[Stored data]
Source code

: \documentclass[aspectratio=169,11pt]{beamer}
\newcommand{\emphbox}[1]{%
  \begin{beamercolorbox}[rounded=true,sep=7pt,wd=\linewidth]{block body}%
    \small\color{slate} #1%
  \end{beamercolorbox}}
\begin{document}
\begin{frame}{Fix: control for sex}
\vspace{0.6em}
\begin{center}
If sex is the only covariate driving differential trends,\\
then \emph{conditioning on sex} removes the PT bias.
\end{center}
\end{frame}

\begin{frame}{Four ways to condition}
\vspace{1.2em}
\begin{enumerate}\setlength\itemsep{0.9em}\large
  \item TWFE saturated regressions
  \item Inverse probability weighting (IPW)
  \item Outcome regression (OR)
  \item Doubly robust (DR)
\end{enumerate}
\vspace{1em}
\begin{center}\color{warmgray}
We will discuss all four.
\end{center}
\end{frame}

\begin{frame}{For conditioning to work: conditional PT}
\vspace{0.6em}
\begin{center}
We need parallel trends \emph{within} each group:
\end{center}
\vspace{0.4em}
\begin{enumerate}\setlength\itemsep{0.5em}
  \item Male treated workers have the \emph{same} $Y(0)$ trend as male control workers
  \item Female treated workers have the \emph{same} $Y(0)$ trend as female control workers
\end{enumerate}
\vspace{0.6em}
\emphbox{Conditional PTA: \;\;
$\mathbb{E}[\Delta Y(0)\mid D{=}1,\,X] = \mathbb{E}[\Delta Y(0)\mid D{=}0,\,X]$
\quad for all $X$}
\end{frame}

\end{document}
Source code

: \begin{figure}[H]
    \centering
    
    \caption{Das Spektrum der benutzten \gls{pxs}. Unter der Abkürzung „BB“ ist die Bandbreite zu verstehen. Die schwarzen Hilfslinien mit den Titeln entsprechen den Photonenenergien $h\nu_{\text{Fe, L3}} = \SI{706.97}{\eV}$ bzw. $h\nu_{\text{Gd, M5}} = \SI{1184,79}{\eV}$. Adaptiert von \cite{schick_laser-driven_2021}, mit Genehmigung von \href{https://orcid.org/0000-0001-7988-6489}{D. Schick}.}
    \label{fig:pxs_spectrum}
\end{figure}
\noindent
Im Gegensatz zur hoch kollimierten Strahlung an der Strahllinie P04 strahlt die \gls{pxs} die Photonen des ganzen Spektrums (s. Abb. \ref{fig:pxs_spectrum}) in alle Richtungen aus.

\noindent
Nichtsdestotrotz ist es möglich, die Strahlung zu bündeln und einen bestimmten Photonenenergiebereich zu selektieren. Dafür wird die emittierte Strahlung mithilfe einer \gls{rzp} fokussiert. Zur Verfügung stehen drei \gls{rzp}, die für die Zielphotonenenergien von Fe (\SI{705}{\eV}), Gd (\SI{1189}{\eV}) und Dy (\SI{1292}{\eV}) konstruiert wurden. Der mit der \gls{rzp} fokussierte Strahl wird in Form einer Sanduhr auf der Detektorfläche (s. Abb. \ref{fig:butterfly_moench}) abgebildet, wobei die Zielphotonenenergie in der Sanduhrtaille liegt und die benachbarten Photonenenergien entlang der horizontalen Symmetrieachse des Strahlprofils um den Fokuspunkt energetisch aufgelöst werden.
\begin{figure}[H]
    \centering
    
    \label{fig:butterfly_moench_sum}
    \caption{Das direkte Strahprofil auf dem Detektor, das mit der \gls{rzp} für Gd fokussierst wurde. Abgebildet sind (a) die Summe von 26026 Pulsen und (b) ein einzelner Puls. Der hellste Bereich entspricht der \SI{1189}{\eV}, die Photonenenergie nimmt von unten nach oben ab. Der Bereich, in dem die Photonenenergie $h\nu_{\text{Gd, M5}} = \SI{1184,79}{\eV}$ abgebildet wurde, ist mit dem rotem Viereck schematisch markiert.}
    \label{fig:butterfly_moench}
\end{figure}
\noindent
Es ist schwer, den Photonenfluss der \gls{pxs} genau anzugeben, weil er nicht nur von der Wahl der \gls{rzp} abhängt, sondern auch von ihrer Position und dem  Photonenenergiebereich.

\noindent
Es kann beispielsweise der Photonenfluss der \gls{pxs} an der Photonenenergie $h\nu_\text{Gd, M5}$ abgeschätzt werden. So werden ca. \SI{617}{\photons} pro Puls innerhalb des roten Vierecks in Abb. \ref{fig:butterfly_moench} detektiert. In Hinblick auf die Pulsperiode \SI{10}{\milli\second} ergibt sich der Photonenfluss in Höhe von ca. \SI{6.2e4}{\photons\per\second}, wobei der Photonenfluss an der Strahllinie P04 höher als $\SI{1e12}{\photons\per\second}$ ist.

WHAT YOU SHOULD DO: The lines above that include "same" should each be listed.

TASK OUTPUT:
  \item Male treated workers have the \emph{same} $Y(0)$ trend as male control workers
  \item Female treated workers have the \emph{same} $Y(0)$ trend as female control workers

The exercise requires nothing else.